Continuing from the last post . . .
So if Latin provides more than an exercise for intellectuals to learn about ancient culture and literature, how does it work? As important, will it work for the average teacher?
Road Tested
Metamorphosis can offer a program in Latin for teachers to enhance their lessons in any subject because its founder, Dr. Richard Gilder, has experienced the way it's changed the atmosphere in classrooms. In addition to offering workshops across the US, he currently teaches at Tuxedo Park School and City University of New York.
For those of you unfamiliar with New York, you couldn't get two institutions further apart in membership. The first is an expensive (what Americans call) private school, and the second is a state university with a diverse population of students -- most of whom don't have the money for (well) a posh, expensive alternative.
There's also a great deal of interest at schools in the South Bronx from teachers who want to show their students patterns in all sorts of data -- from language to the relationship among course areas.
Back to Grammar: through Latin More than Just Word Order, Vocabulary, and Punctuation (Which Really Should Be Enough)
Richard teaches Latin in relation to English. Whatever he demonstrates in Latin is practiced in English first. Through the exercises, the class explores variations of ways to express themselves in particular circumstances. Then they learn to recognize patterns in English that offer sometimes subtle, sometimes not so subtle, logic behind the differences.
Why is This Fun?
Richard treats language like a complicated machine that can be taken apart and put back together again like a car engine -- or a computer.
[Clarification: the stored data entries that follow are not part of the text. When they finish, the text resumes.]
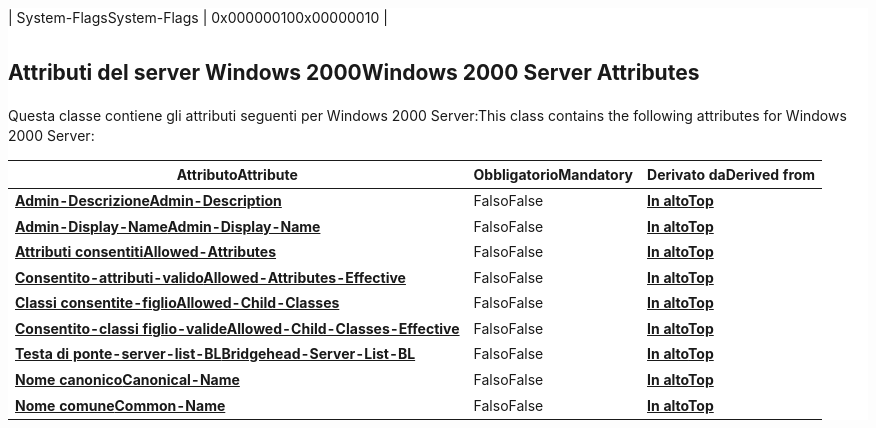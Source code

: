 | <span data-ttu-id="4ff39-149">System-Flags</span><span class="sxs-lookup"><span data-stu-id="4ff39-149">System-Flags</span></span>                | <span data-ttu-id="4ff39-150">0x00000010</span><span class="sxs-lookup"><span data-stu-id="4ff39-150">0x00000010</span></span>                                                                                   |



## <a name="windows-2000-server-attributes"></a><span data-ttu-id="4ff39-151">Attributi del server Windows 2000</span><span class="sxs-lookup"><span data-stu-id="4ff39-151">Windows 2000 Server Attributes</span></span>

<span data-ttu-id="4ff39-152">Questa classe contiene gli attributi seguenti per Windows 2000 Server:</span><span class="sxs-lookup"><span data-stu-id="4ff39-152">This class contains the following attributes for Windows 2000 Server:</span></span>



| <span data-ttu-id="4ff39-153">Attributo</span><span class="sxs-lookup"><span data-stu-id="4ff39-153">Attribute</span></span>                                                                 | <span data-ttu-id="4ff39-154">Obbligatorio</span><span class="sxs-lookup"><span data-stu-id="4ff39-154">Mandatory</span></span> | <span data-ttu-id="4ff39-155">Derivato da</span><span class="sxs-lookup"><span data-stu-id="4ff39-155">Derived from</span></span>                    |
|---------------------------------------------------------------------------|-----------|---------------------------------|
| [<span data-ttu-id="4ff39-156">**Admin-Descrizione**</span><span class="sxs-lookup"><span data-stu-id="4ff39-156">**Admin-Description**</span></span>](a-admindescription.md)                           | <span data-ttu-id="4ff39-157">Falso</span><span class="sxs-lookup"><span data-stu-id="4ff39-157">False</span></span>     | [<span data-ttu-id="4ff39-158">**In alto**</span><span class="sxs-lookup"><span data-stu-id="4ff39-158">**Top**</span></span>](c-top.md)<br/> |
| [<span data-ttu-id="4ff39-159">**Admin-Display-Name**</span><span class="sxs-lookup"><span data-stu-id="4ff39-159">**Admin-Display-Name**</span></span>](a-admindisplayname.md)                          | <span data-ttu-id="4ff39-160">Falso</span><span class="sxs-lookup"><span data-stu-id="4ff39-160">False</span></span>     | [<span data-ttu-id="4ff39-161">**In alto**</span><span class="sxs-lookup"><span data-stu-id="4ff39-161">**Top**</span></span>](c-top.md)<br/> |
| [<span data-ttu-id="4ff39-162">**Attributi consentiti**</span><span class="sxs-lookup"><span data-stu-id="4ff39-162">**Allowed-Attributes**</span></span>](a-allowedattributes.md)                         | <span data-ttu-id="4ff39-163">Falso</span><span class="sxs-lookup"><span data-stu-id="4ff39-163">False</span></span>     | [<span data-ttu-id="4ff39-164">**In alto**</span><span class="sxs-lookup"><span data-stu-id="4ff39-164">**Top**</span></span>](c-top.md)<br/> |
| [<span data-ttu-id="4ff39-165">**Consentito-attributi-valido**</span><span class="sxs-lookup"><span data-stu-id="4ff39-165">**Allowed-Attributes-Effective**</span></span>](a-allowedattributeseffective.md)      | <span data-ttu-id="4ff39-166">Falso</span><span class="sxs-lookup"><span data-stu-id="4ff39-166">False</span></span>     | [<span data-ttu-id="4ff39-167">**In alto**</span><span class="sxs-lookup"><span data-stu-id="4ff39-167">**Top**</span></span>](c-top.md)<br/> |
| [<span data-ttu-id="4ff39-168">**Classi consentite-figlio**</span><span class="sxs-lookup"><span data-stu-id="4ff39-168">**Allowed-Child-Classes**</span></span>](a-allowedchildclasses.md)                    | <span data-ttu-id="4ff39-169">Falso</span><span class="sxs-lookup"><span data-stu-id="4ff39-169">False</span></span>     | [<span data-ttu-id="4ff39-170">**In alto**</span><span class="sxs-lookup"><span data-stu-id="4ff39-170">**Top**</span></span>](c-top.md)<br/> |
| [<span data-ttu-id="4ff39-171">**Consentito-classi figlio-valide**</span><span class="sxs-lookup"><span data-stu-id="4ff39-171">**Allowed-Child-Classes-Effective**</span></span>](a-allowedchildclasseseffective.md) | <span data-ttu-id="4ff39-172">Falso</span><span class="sxs-lookup"><span data-stu-id="4ff39-172">False</span></span>     | [<span data-ttu-id="4ff39-173">**In alto**</span><span class="sxs-lookup"><span data-stu-id="4ff39-173">**Top**</span></span>](c-top.md)<br/> |
| [<span data-ttu-id="4ff39-174">**Testa di ponte-server-list-BL**</span><span class="sxs-lookup"><span data-stu-id="4ff39-174">**Bridgehead-Server-List-BL**</span></span>](a-bridgeheadserverlistbl.md)             | <span data-ttu-id="4ff39-175">Falso</span><span class="sxs-lookup"><span data-stu-id="4ff39-175">False</span></span>     | [<span data-ttu-id="4ff39-176">**In alto**</span><span class="sxs-lookup"><span data-stu-id="4ff39-176">**Top**</span></span>](c-top.md)<br/> |
| [<span data-ttu-id="4ff39-177">**Nome canonico**</span><span class="sxs-lookup"><span data-stu-id="4ff39-177">**Canonical-Name**</span></span>](a-canonicalname.md)                                 | <span data-ttu-id="4ff39-178">Falso</span><span class="sxs-lookup"><span data-stu-id="4ff39-178">False</span></span>     | [<span data-ttu-id="4ff39-179">**In alto**</span><span class="sxs-lookup"><span data-stu-id="4ff39-179">**Top**</span></span>](c-top.md)<br/> |
| [<span data-ttu-id="4ff39-180">**Nome comune**</span><span class="sxs-lookup"><span data-stu-id="4ff39-180">**Common-Name**</span></span>](a-cn.md)                                               | <span data-ttu-id="4ff39-181">Falso</span><span class="sxs-lookup"><span data-stu-id="4ff39-181">False</span></span>     | [<span data-ttu-id="4ff39-182">**In alto**</span><span class="sxs-lookup"><span data-stu-id="4ff39-182">**Top**</span></span>](c-top.md)<br/> |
Sometimes language is more like a creature with both predictable and surprising behavior, the logic of which can be understood regardless of its movements.
This car engine, computer, or creature is one with which kids are already intimately familiar. It lives in their bodies and connects them to every person, object, and idea in their lives. Understanding how this works is fascinating to them.
And the Latin makes the lesson impossible to forget.